I have split a data scientist’s skill set into three broad categories, a generally accepted division. Below that, I have put in some specific skills, and I will talk about specific tools.
In terms of math & statistics, I was an absolute late bloomer myself. In high school, I threw my hat at it, and at university, I did my very best to avoid it all. But once I had a goal, I threw myself entirely into it.
How to learn?
When it comes to these pure areas of knowledge, there is only one place: Khan Academy. Better yet, it’s free! You will find everything about differentials & integrals and linear algebra. As a reference work, I think this book is really excellent. Everything is explained as briefly as possible, all calculation rules are listed and contain hundreds of examples.
I regularly come back to it when I do not immediately understand specific calculations performed by a computer. It’s dirt cheap too.
Descriptive statistics are usually the first two chapters of a statistics book. If you studied at the University of Ghent, the chances are that this book is gathering dust somewhere. You will also find all current statistical tests and learn enough to reason in an uncertain world (e.g., inferential statistics). Typically, any introductory statistics book should be enough to get started.
Nevertheless, I recommend following a MOOC that deals with this within the context of data science. The Data Science Specialization via Coursera (see below) gives some lessons to this. It shows you, for example, how to grab samples in R, generate distributions and how to perform statistical tests.
You can program in hundreds of languages, each with its advantages and disadvantages and with a specific focus. In the data economy, you will encounter different programming languages. The two most popular are, without a doubt, R and Python.
The latter is gaining market share strongly: Python is truly becoming a universal programming language that is being embraced within various ecosystems. Nevertheless, R is more stable, more robust, and really made for data analysis and a lot slower than Python. With many detours, you will be able to achieve about the same with both languages.

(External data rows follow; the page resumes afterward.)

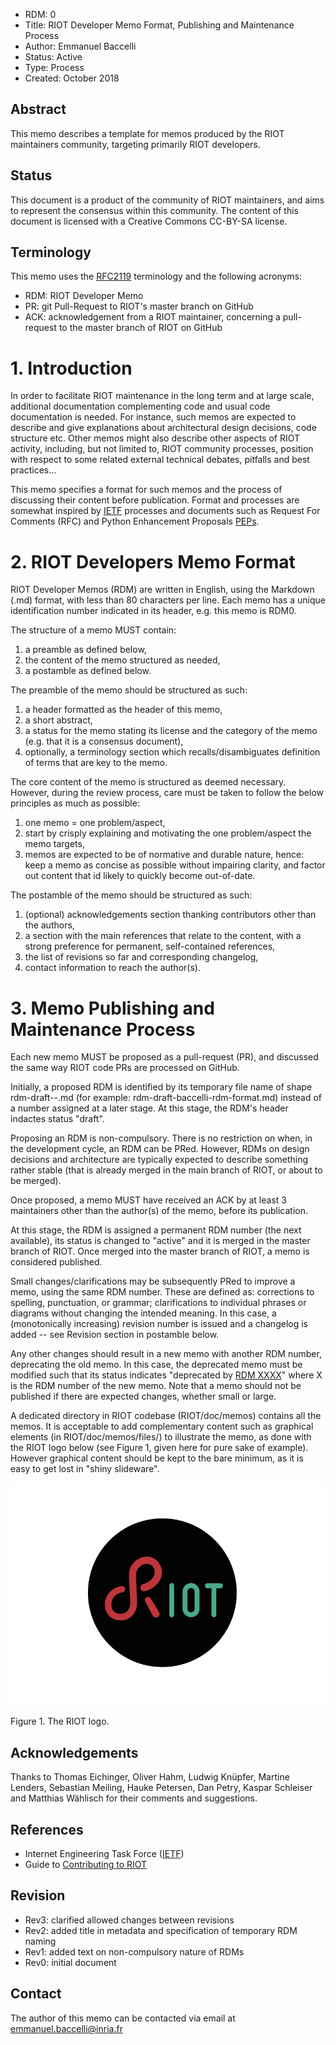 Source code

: 
- RDM: 0
- Title: RIOT Developer Memo Format, Publishing and Maintenance Process
- Author: Emmanuel Baccelli
- Status: Active
- Type: Process
- Created: October 2018

## Abstract

This memo describes a template for memos produced by the RIOT maintainers
community, targeting primarily RIOT developers.

## Status

This document is a product of the community of RIOT maintainers, and aims to
represent the consensus within this community. The content of this document is
licensed with a Creative Commons CC-BY-SA license.

## Terminology

This memo uses the [RFC2119](https://www.ietf.org/rfc/rfc2119.txt) terminology
and the following acronyms:

- RDM: RIOT Developer Memo
- PR: git Pull-Request to RIOT's master branch on GitHub
- ACK: acknowledgement from a RIOT maintainer, concerning a pull-request to the
master branch of RIOT on GitHub

# 1. Introduction

In order to facilitate RIOT maintenance in the long term and at large scale,
additional documentation complementing code and usual code documentation is
needed. For instance, such memos are expected to describe and give explanations
about architectural design decisions, code structure etc. Other memos might
also describe other aspects of RIOT activity, including, but not limited to,
RIOT community processes, position with respect to some related external
technical debates, pitfalls and best practices...

This memo specifies a format for such memos and the process of discussing their
content before publication. Format and processes are somewhat inspired by
[IETF](http://ietf.org/) processes and documents such as Request For Comments
(RFC) and Python Enhancement Proposals [PEPs](https://www.python.org/dev/peps/).

# 2. RIOT Developers Memo Format

RIOT Developer Memos (RDM) are written in English, using the Markdown (.md)
format, with less than 80 characters per line. Each memo has a unique
identification number indicated in its header,
e.g. this memo is RDM0.

The structure of a memo MUST contain:

1. a preamble as defined below,
2. the content of the memo structured as needed,
3. a postamble as defined below.

The preamble of the memo should be structured as such:

1. a header formatted as the header of this memo,
2. a short abstract,
3. a status for the memo stating its license and the category of the memo (e.g.
that it is a consensus document),
4. optionally, a terminology section which recalls/disambiguates definition of
terms that are key to the memo.

The core content of the memo is structured as deemed necessary. However, during
the review process, care must be taken to follow the below principles as much
as possible:

1. one memo = one problem/aspect,
2. start by crisply explaining and motivating the one problem/aspect the memo
targets,
3. memos are expected to be of normative and durable nature, hence: keep a memo
as concise as possible without impairing clarity, and factor out content that
id likely to quickly become out-of-date.

The postamble of the memo should be structured as such:

1. (optional) acknowledgements section thanking contributors other than the
authors,
2. a section with the main references that relate to the content, with a strong
preference for permanent, self-contained references,
3. the list of revisions so far and corresponding changelog,
4. contact information to reach the author(s).

# 3. Memo Publishing and Maintenance Process

Each new memo MUST be proposed as a pull-request (PR),
and discussed the same way RIOT code PRs are processed on GitHub.

Initially, a proposed RDM is identified by its temporary file name
of shape rdm-draft-<author>-<topic>.md (for
example: rdm-draft-baccelli-rdm-format.md) instead of a number
assigned at a later stage.
At this stage, the RDM's header indactes status "draft".

Proposing an RDM is non-compulsory. There is no restriction on when, in the
development cycle, an RDM can be PRed. However, RDMs on design decisions and
architecture are typically expected to describe something rather stable (that is
already merged in the main branch of RIOT, or about to be merged).

Once proposed, a memo MUST have received an ACK by at least 3 maintainers other
than the author(s) of the memo, before its publication.

At this stage, the RDM is assigned a permanent RDM number (the next available),
its status is changed to "active" and it is merged in the master branch of RIOT.
Once merged into the master branch of RIOT, a memo is considered published.

Small changes/clarifications may be subsequently PRed to improve a memo, using
the same RDM number. These are defined as: corrections to spelling,
punctuation, or grammar; clarifications to individual phrases or diagrams
without changing the intended meaning. In this case, a (monotonically
increasing) revision number is issued and a changelog is added -- see Revision
section in postamble below.

Any other changes should result in a new memo with another RDM number,
deprecating the old memo. In this case, the deprecated memo must be modified
such that its status indicates "deprecated by [RDM XXXX](./rdmXXXX.md)" where X
is the RDM number of the new memo. Note that a memo should not be published if
there are expected changes, whether small or large.

A dedicated directory in RIOT codebase (RIOT/doc/memos) contains all the memos.
It is acceptable to add complementary content such as graphical elements
(in RIOT/doc/memos/files/) to illustrate the memo, as done with the RIOT logo
below (see Figure 1, given here for pure sake of example).
However graphical content should be kept to the bare
minimum, as it is easy to get lost in "shiny slideware".


![Figure 1. RIOT logo.](./files/rdm0000/RIOT-logo.png "RIOT logo")
<p align="justify">
Figure 1. The RIOT logo.
</p>


## Acknowledgements

Thanks to Thomas Eichinger, Oliver Hahm, Ludwig Knüpfer, Martine Lenders,
Sebastian Meiling, Hauke Petersen, Dan Petry, Kaspar Schleiser and
Matthias Wählisch for their comments and suggestions.

## References

- Internet Engineering Task Force ([IETF](http://ietf.org/))
- Guide to [Contributing to RIOT](https://github.com/RIOT-OS/RIOT/wiki/Contributing-to-RIOT)

## Revision

- Rev3: clarified allowed changes between revisions
- Rev2: added title in metadata and specification of temporary RDM naming
- Rev1: added text on non-compulsory nature of RDMs
- Rev0: initial document

## Contact

The author of this memo can be contacted via email at emmanuel.baccelli@inria.fr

Personally, R is my favorite programming language. Because you really feel that it has been developed for research data. You also don’t have to mess around with virtual environments, and you don’t have to work in the terminal to update packages and have much fewer compatibility problems.
In comparison, there are many ways to manage your Python libraries alone (like Anaconda), making it difficult for the novice data scientist to see the forest for the trees. However, when asked to develop a web service or write an application, Python is definitely the first choice. Finally, for unstructured data, you are also better off (for speed alone) with Python.
How to learn?
Simple: you do programming. You don’t read books for that.
DataCamp or CodeCademy? There is no correct answer. What I do recommend is to choose one. Get the one you feel most comfortable with. Because let’s be honest: in the coming months, you will be programming during your lunch break, after working hours, and on the weekend.
You read that right. You are supposed to practice. Once you complete a class or specialization, you must maintain your skillset by working on personal projects. Find something that interests you and work with available data sets — or create your own.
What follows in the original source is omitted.